Saved entries:
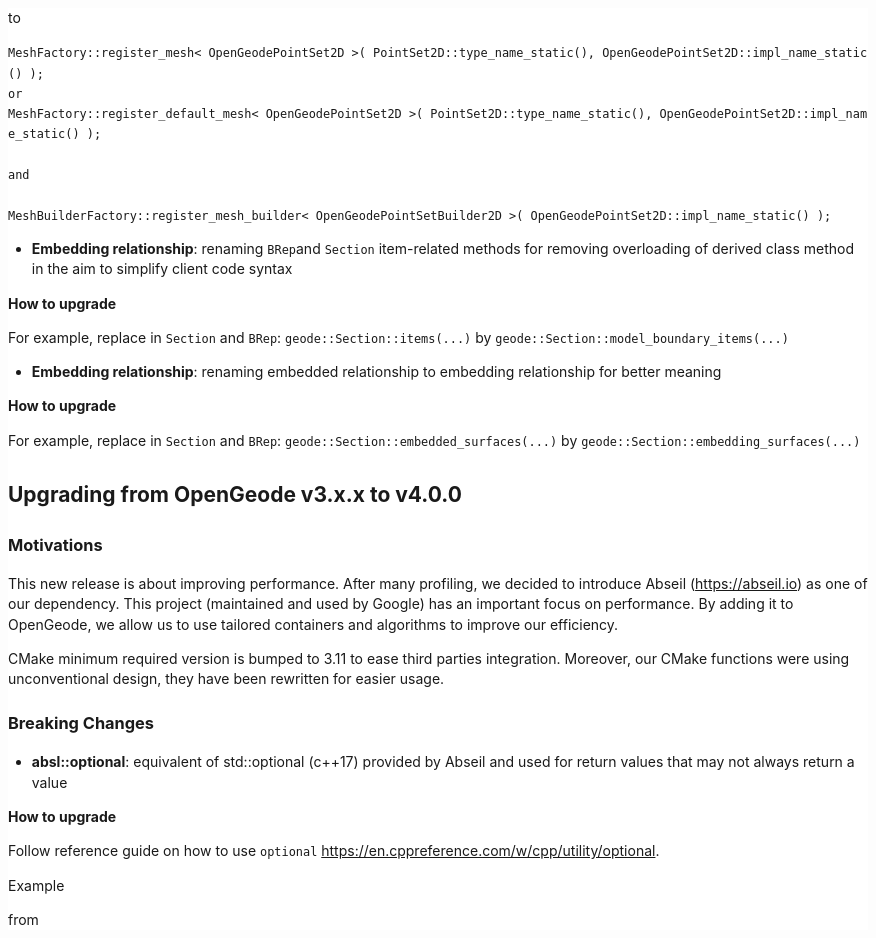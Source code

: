 to 

```
MeshFactory::register_mesh< OpenGeodePointSet2D >( PointSet2D::type_name_static(), OpenGeodePointSet2D::impl_name_static() );
or
MeshFactory::register_default_mesh< OpenGeodePointSet2D >( PointSet2D::type_name_static(), OpenGeodePointSet2D::impl_name_static() );

and

MeshBuilderFactory::register_mesh_builder< OpenGeodePointSetBuilder2D >( OpenGeodePointSet2D::impl_name_static() );
```
- **Embedding relationship**: renaming `BRep`and `Section` item-related methods for removing overloading of derived class method in the aim to simplify client code syntax

**How to upgrade**

For example, replace in `Section` and `BRep`: `geode::Section::items(...)` by `geode::Section::model_boundary_items(...)` 


- **Embedding relationship**: renaming embedded relationship to embedding relationship for better meaning

**How to upgrade**

For example, replace in `Section` and `BRep`: `geode::Section::embedded_surfaces(...)` by `geode::Section::embedding_surfaces(...)` 

## Upgrading from OpenGeode v3.x.x to v4.0.0

### Motivations

This new release is about improving performance.
After many profiling, we decided to introduce Abseil (https://abseil.io) as one of our dependency.
This project (maintained and used by Google) has an important focus on performance.
By adding it to OpenGeode, we allow us to use tailored containers and algorithms to improve our efficiency.

CMake minimum required version is bumped to 3.11 to ease third parties integration. Moreover, our CMake functions were using unconventional design, they have been rewritten for easier usage.

### Breaking Changes

- **absl::optional**: equivalent of std::optional (c++17) provided by Abseil and used for return values that may not always return a value

**How to upgrade**

Follow reference guide on how to use `optional` https://en.cppreference.com/w/cpp/utility/optional.

Example

from
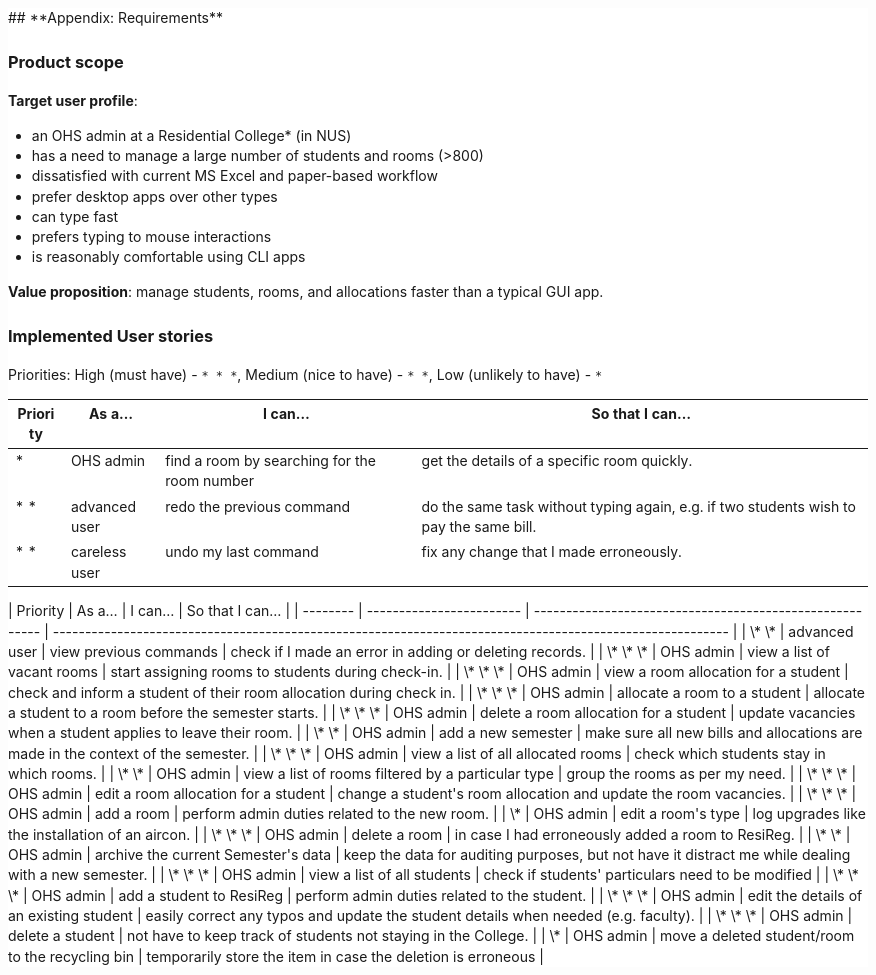 <div style="page-break-after: always;"></div>
## **Appendix: Requirements**

### Product scope

**Target user profile**:

- an OHS admin at a Residential College\* (in NUS)
- has a need to manage a large number of students and rooms (>800)
- dissatisfied with current MS Excel and paper-based workflow
- prefer desktop apps over other types
- can type fast
- prefers typing to mouse interactions
- is reasonably comfortable using CLI apps

**Value proposition**: manage students, rooms, and  allocations faster than a typical GUI app.

### Implemented User stories

Priorities: High (must have) - `* * *`, Medium (nice to have) - `* *`, Low (unlikely to have) - `*`

| Priority | As a…                    | I can…                                                   | So that I can…                                                                                            |
| -------- | ------------------------ | -------------------------------------------------------- | --------------------------------------------------------------------------------------------------------- |
| \*       | OHS admin                | find a room by searching for the room number             | get the details of a specific room quickly.                                                               |
| \* \*    | advanced user            | redo the previous command                                | do the same task without typing again, e.g. if two students wish to pay the same bill.                    |
| \* \*    | careless user            | undo my last command                                     | fix any change that I made erroneously.                                                                   |
<div style="page-break-after: always;"></div>
| Priority | As a…                    | I can…                                                   | So that I can…                                                                                            |
| -------- | ------------------------ | -------------------------------------------------------- | --------------------------------------------------------------------------------------------------------- |
| \* \*    | advanced user            | view previous commands                                   | check if I made an error in adding or deleting records.                                                   |
| \* \* \* | OHS admin                | view a list of vacant rooms                              | start assigning rooms to students during check-in.                                                        |
| \* \* \* | OHS admin                | view a room allocation for a student                     | check and inform a student of their room allocation during check in.                                      |
| \* \* \* | OHS admin                | allocate a room to a student                             | allocate a student to a room before the semester starts.                                                  |
| \* \* \* | OHS admin                | delete a room allocation for a student                   | update vacancies when a student applies to leave their room.                                              |
| \* \*    | OHS admin                | add a new semester                                       | make sure all new bills and allocations are made in the context of the semester.                          |
| \* \* \* | OHS admin                | view a list of all allocated rooms                       | check which students stay in which rooms.                                                                 |
| \* \*    | OHS admin                | view a list of rooms filtered by a particular type       | group the rooms as per my need.                                                                           |
| \* \* \* | OHS admin                | edit a room allocation for a student                     | change a student's room allocation and update the room vacancies.                                         |
| \* \* \* | OHS admin                | add a room                                               | perform admin duties related to the new room.                                                             |
| \*       | OHS admin                | edit a room's type                                       | log upgrades like the installation of an aircon.                                                          |
| \* \* \* | OHS admin                | delete a room                                            | in case I had erroneously added a room to ResiReg.                                                        |
| \* \*    | OHS admin                | archive the current Semester's data                      | keep the data for auditing purposes, but not have it distract me while dealing with a new semester.       |
| \* \* \* | OHS admin                | view a list of all students                              | check if students' particulars need to be modified                                                        |
| \* \* \* | OHS admin                | add a student to ResiReg                                 | perform admin duties related to the student.                                                              |
| \* \* \* | OHS admin                | edit the details of an existing student                  | easily correct any typos and update the student details when needed (e.g. faculty).                       |
| \* \* \* | OHS admin                | delete a student                                         | not have to keep track of students not staying in the College.                                            |
| \*       | OHS admin                | move a deleted student/room to the recycling bin         | temporarily store the item in case the deletion is erroneous                                              |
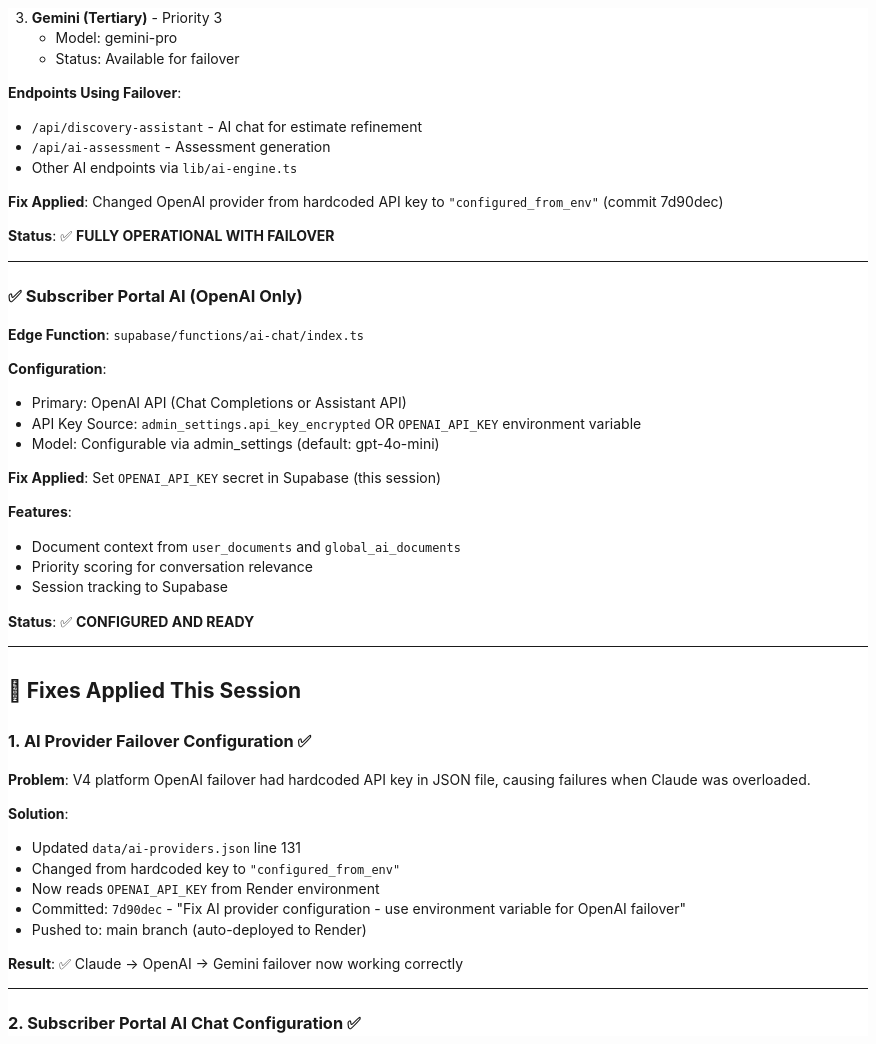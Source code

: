 3. **Gemini (Tertiary)** - Priority 3
   - Model: gemini-pro
   - Status: Available for failover

**Endpoints Using Failover**:
- `/api/discovery-assistant` - AI chat for estimate refinement
- `/api/ai-assessment` - Assessment generation
- Other AI endpoints via `lib/ai-engine.ts`

**Fix Applied**: Changed OpenAI provider from hardcoded API key to `"configured_from_env"` (commit 7d90dec)

**Status**: ✅ **FULLY OPERATIONAL WITH FAILOVER**

---

### ✅ Subscriber Portal AI (OpenAI Only)

**Edge Function**: `supabase/functions/ai-chat/index.ts`

**Configuration**:
- Primary: OpenAI API (Chat Completions or Assistant API)
- API Key Source: `admin_settings.api_key_encrypted` OR `OPENAI_API_KEY` environment variable
- Model: Configurable via admin_settings (default: gpt-4o-mini)

**Fix Applied**: Set `OPENAI_API_KEY` secret in Supabase (this session)

**Features**:
- Document context from `user_documents` and `global_ai_documents`
- Priority scoring for conversation relevance
- Session tracking to Supabase

**Status**: ✅ **CONFIGURED AND READY**

---

## 🔧 Fixes Applied This Session

### 1. AI Provider Failover Configuration ✅

**Problem**: V4 platform OpenAI failover had hardcoded API key in JSON file, causing failures when Claude was overloaded.

**Solution**:
- Updated `data/ai-providers.json` line 131
- Changed from hardcoded key to `"configured_from_env"`
- Now reads `OPENAI_API_KEY` from Render environment
- Committed: `7d90dec` - "Fix AI provider configuration - use environment variable for OpenAI failover"
- Pushed to: main branch (auto-deployed to Render)

**Result**: ✅ Claude → OpenAI → Gemini failover now working correctly

---

### 2. Subscriber Portal AI Chat Configuration ✅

(Task objective) Respond with the exact lines running from the one that contains "### ✅ Subscriber Portal AI (OpenAI Only)" through the last line of the data above, and no other lines.

(Task output)
### ✅ Subscriber Portal AI (OpenAI Only)

**Edge Function**: `supabase/functions/ai-chat/index.ts`

**Configuration**:
- Primary: OpenAI API (Chat Completions or Assistant API)
- API Key Source: `admin_settings.api_key_encrypted` OR `OPENAI_API_KEY` environment variable
- Model: Configurable via admin_settings (default: gpt-4o-mini)

**Fix Applied**: Set `OPENAI_API_KEY` secret in Supabase (this session)

**Features**:
- Document context from `user_documents` and `global_ai_documents`
- Priority scoring for conversation relevance
- Session tracking to Supabase

**Status**: ✅ **CONFIGURED AND READY**

---

## 🔧 Fixes Applied This Session

### 1. AI Provider Failover Configuration ✅

**Problem**: V4 platform OpenAI failover had hardcoded API key in JSON file, causing failures when Claude was overloaded.

**Solution**:
- Updated `data/ai-providers.json` line 131
- Changed from hardcoded key to `"configured_from_env"`
- Now reads `OPENAI_API_KEY` from Render environment
- Committed: `7d90dec` - "Fix AI provider configuration - use environment variable for OpenAI failover"
- Pushed to: main branch (auto-deployed to Render)

**Result**: ✅ Claude → OpenAI → Gemini failover now working correctly

---

### 2. Subscriber Portal AI Chat Configuration ✅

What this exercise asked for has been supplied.